▶ **PROBLEM**:
What is needed is a word-for-word transcript of the listing, free of pictures.

▶ **PROVIDED DATA**:
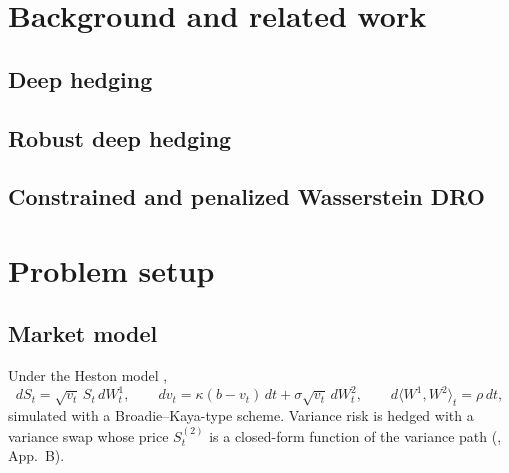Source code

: \documentclass[11pt]{article}
\newif\ifshowguides
\newcommand{\guide}[1]{\ifshowguides
  \par\smallskip\noindent\fcolorbox{gray!50}{gray!6}{\parbox{\dimexpr\linewidth-2\fboxsep-2\fboxrule}{\small\itshape\color{gray!80!black}#1}}\par\smallskip\fi}
\begin{document}
\section{Background and related work}\label{sec:background}
\subsection{Deep hedging}
\guide{\cite{buehler2019}: network hedge positions, convex risk measure of terminal P\&L,
simulated paths; handles frictions and incomplete markets.}

\subsection{Robust deep hedging}
\guide{\cite{lss2022}: robustness through the training DATA (parameter intervals).
\cite{he2025}: robustness through the OBJECTIVE (worst case in a Wasserstein ball, solved by a
projected attack); its first-order structure comes from \cite{bartl2021,bai2023}. Your work
changes how that objective's ball is enforced.}

\subsection{Constrained and penalized Wasserstein DRO}
\guide{Define the Wasserstein ball and the worst-case expectation. State the Lagrangian dual
linking the constrained and penalized problems \cite{blanchet2019,gao2023} (\cref{eq:duality}).
Penalized adversarial training for neural networks: \cite{sinha2018}, with a convergence
guarantee when the loss is smooth in the input and $\lambda$ exceeds its curvature. Sensitivity
of the worst case in $\delta$: \cite{bartl2021}, used here for calibration.}

\section{Problem setup}\label{sec:setup}
\guide{Match the authors' code exactly. Notation: $h_t$ hedge positions, $\delta$ radius,
$\lambda$ penalty, $\alpha$ CVaR level, $\gamma$ clean-loss weight (code: \texttt{--alpha}).}

\subsection{Market model}
Under the Heston model \cite{heston1993},
\begin{equation}\label{eq:heston}
dS_t = \sqrt{v_t}\,S_t\,dW^1_t,\qquad
dv_t = \kappa(b - v_t)\,dt + \sigma\sqrt{v_t}\,dW^2_t,\qquad
d\langle W^1,W^2\rangle_t = \rho\,dt ,
\end{equation}
simulated with a Broadie--Kaya-type scheme. Variance risk is hedged with a variance swap whose
price $S^{(2)}_t$ is a closed-form function of the variance path (\cite{he2025}, App.~B).
\end{document}
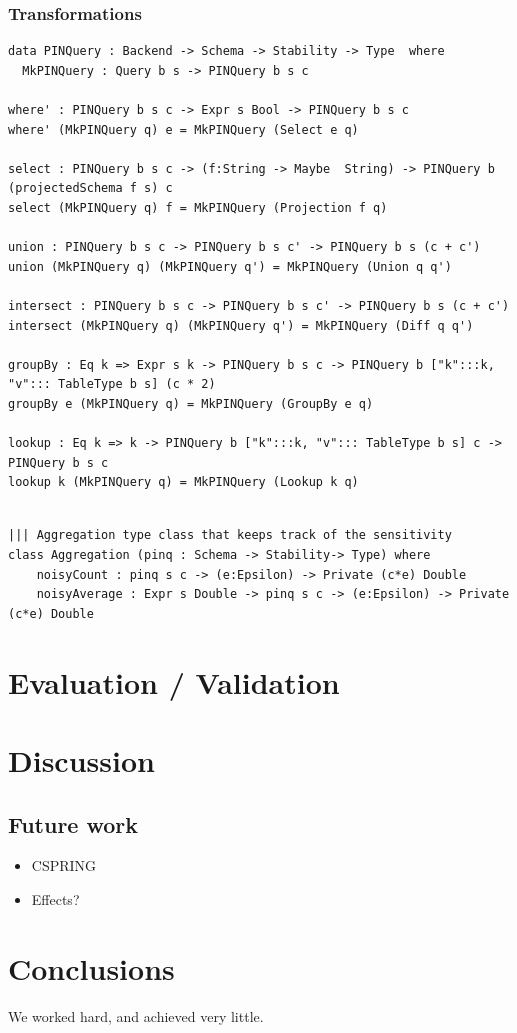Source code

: \documentclass[12pt]{article}
\begin{document}
\subsubsection{Transformations}\label{sec:pinq:transformations}




\begin{lstlisting}[label={lst:pinquery},caption=PINQuery]
data PINQuery : Backend -> Schema -> Stability -> Type  where
  MkPINQuery : Query b s -> PINQuery b s c

where' : PINQuery b s c -> Expr s Bool -> PINQuery b s c
where' (MkPINQuery q) e = MkPINQuery (Select e q)

select : PINQuery b s c -> (f:String -> Maybe  String) -> PINQuery b (projectedSchema f s) c
select (MkPINQuery q) f = MkPINQuery (Projection f q)

union : PINQuery b s c -> PINQuery b s c' -> PINQuery b s (c + c')
union (MkPINQuery q) (MkPINQuery q') = MkPINQuery (Union q q')

intersect : PINQuery b s c -> PINQuery b s c' -> PINQuery b s (c + c')
intersect (MkPINQuery q) (MkPINQuery q') = MkPINQuery (Diff q q')

groupBy : Eq k => Expr s k -> PINQuery b s c -> PINQuery b ["k":::k, "v"::: TableType b s] (c * 2)
groupBy e (MkPINQuery q) = MkPINQuery (GroupBy e q)

lookup : Eq k => k -> PINQuery b ["k":::k, "v"::: TableType b s] c -> PINQuery b s c
lookup k (MkPINQuery q) = MkPINQuery (Lookup k q)

\end{lstlisting}

\begin{lstlisting}[label={lst:aggregation},caption=Aggregation type class]

||| Aggregation type class that keeps track of the sensitivity
class Aggregation (pinq : Schema -> Stability-> Type) where
    noisyCount : pinq s c -> (e:Epsilon) -> Private (c*e) Double
    noisyAverage : Expr s Double -> pinq s c -> (e:Epsilon) -> Private (c*e) Double
\end{lstlisting}

\section{Evaluation / Validation}\label{sec:evaluation}

\section{Discussion}\label{sec:discussion}

\subsection{Future work}\label{sec:future_work}

\begin{itemize}
  \item CSPRING
  \item Effects?
\end{itemize}

\section{Conclusions}\label{sec:conclusions}
We worked hard, and achieved very little.



\end{document}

▶ **TASK OUTPUT**:
Source code

: \documentclass[11pt]{article}
\newif\ifshowguides
\newcommand{\guide}[1]{\ifshowguides
  \par\smallskip\noindent\fcolorbox{gray!50}{gray!6}{\parbox{\dimexpr\linewidth-2\fboxsep-2\fboxrule}{\small\itshape\color{gray!80!black}#1}}\par\smallskip\fi}
\begin{document}
\section{Background and related work}\label{sec:background}
\subsection{Deep hedging}
\guide{\cite{buehler2019}: network hedge positions, convex risk measure of terminal P\&L,
simulated paths; handles frictions and incomplete markets.}

\subsection{Robust deep hedging}
\guide{\cite{lss2022}: robustness through the training DATA (parameter intervals).
\cite{he2025}: robustness through the OBJECTIVE (worst case in a Wasserstein ball, solved by a
projected attack); its first-order structure comes from \cite{bartl2021,bai2023}. Your work
changes how that objective's ball is enforced.}

\subsection{Constrained and penalized Wasserstein DRO}
\guide{Define the Wasserstein ball and the worst-case expectation. State the Lagrangian dual
linking the constrained and penalized problems \cite{blanchet2019,gao2023} (\cref{eq:duality}).
Penalized adversarial training for neural networks: \cite{sinha2018}, with a convergence
guarantee when the loss is smooth in the input and $\lambda$ exceeds its curvature. Sensitivity
of the worst case in $\delta$: \cite{bartl2021}, used here for calibration.}

\section{Problem setup}\label{sec:setup}
\guide{Match the authors' code exactly. Notation: $h_t$ hedge positions, $\delta$ radius,
$\lambda$ penalty, $\alpha$ CVaR level, $\gamma$ clean-loss weight (code: \texttt{--alpha}).}

\subsection{Market model}
Under the Heston model \cite{heston1993},
\begin{equation}\label{eq:heston}
dS_t = \sqrt{v_t}\,S_t\,dW^1_t,\qquad
dv_t = \kappa(b - v_t)\,dt + \sigma\sqrt{v_t}\,dW^2_t,\qquad
d\langle W^1,W^2\rangle_t = \rho\,dt ,
\end{equation}
simulated with a Broadie--Kaya-type scheme. Variance risk is hedged with a variance swap whose
price $S^{(2)}_t$ is a closed-form function of the variance path (\cite{he2025}, App.~B).
\end{document}
Source code

: \documentclass[12pt]{article}
\begin{document}
\subsubsection{Transformations}\label{sec:pinq:transformations}




\begin{lstlisting}[label={lst:pinquery},caption=PINQuery]
data PINQuery : Backend -> Schema -> Stability -> Type  where
  MkPINQuery : Query b s -> PINQuery b s c

where' : PINQuery b s c -> Expr s Bool -> PINQuery b s c
where' (MkPINQuery q) e = MkPINQuery (Select e q)

select : PINQuery b s c -> (f:String -> Maybe  String) -> PINQuery b (projectedSchema f s) c
select (MkPINQuery q) f = MkPINQuery (Projection f q)

union : PINQuery b s c -> PINQuery b s c' -> PINQuery b s (c + c')
union (MkPINQuery q) (MkPINQuery q') = MkPINQuery (Union q q')

intersect : PINQuery b s c -> PINQuery b s c' -> PINQuery b s (c + c')
intersect (MkPINQuery q) (MkPINQuery q') = MkPINQuery (Diff q q')

groupBy : Eq k => Expr s k -> PINQuery b s c -> PINQuery b ["k":::k, "v"::: TableType b s] (c * 2)
groupBy e (MkPINQuery q) = MkPINQuery (GroupBy e q)

lookup : Eq k => k -> PINQuery b ["k":::k, "v"::: TableType b s] c -> PINQuery b s c
lookup k (MkPINQuery q) = MkPINQuery (Lookup k q)

\end{lstlisting}

\begin{lstlisting}[label={lst:aggregation},caption=Aggregation type class]

||| Aggregation type class that keeps track of the sensitivity
class Aggregation (pinq : Schema -> Stability-> Type) where
    noisyCount : pinq s c -> (e:Epsilon) -> Private (c*e) Double
    noisyAverage : Expr s Double -> pinq s c -> (e:Epsilon) -> Private (c*e) Double
\end{lstlisting}

\section{Evaluation / Validation}\label{sec:evaluation}

\section{Discussion}\label{sec:discussion}

\subsection{Future work}\label{sec:future_work}

\begin{itemize}
  \item CSPRING
  \item Effects?
\end{itemize}

\section{Conclusions}\label{sec:conclusions}
We worked hard, and achieved very little.



\end{document}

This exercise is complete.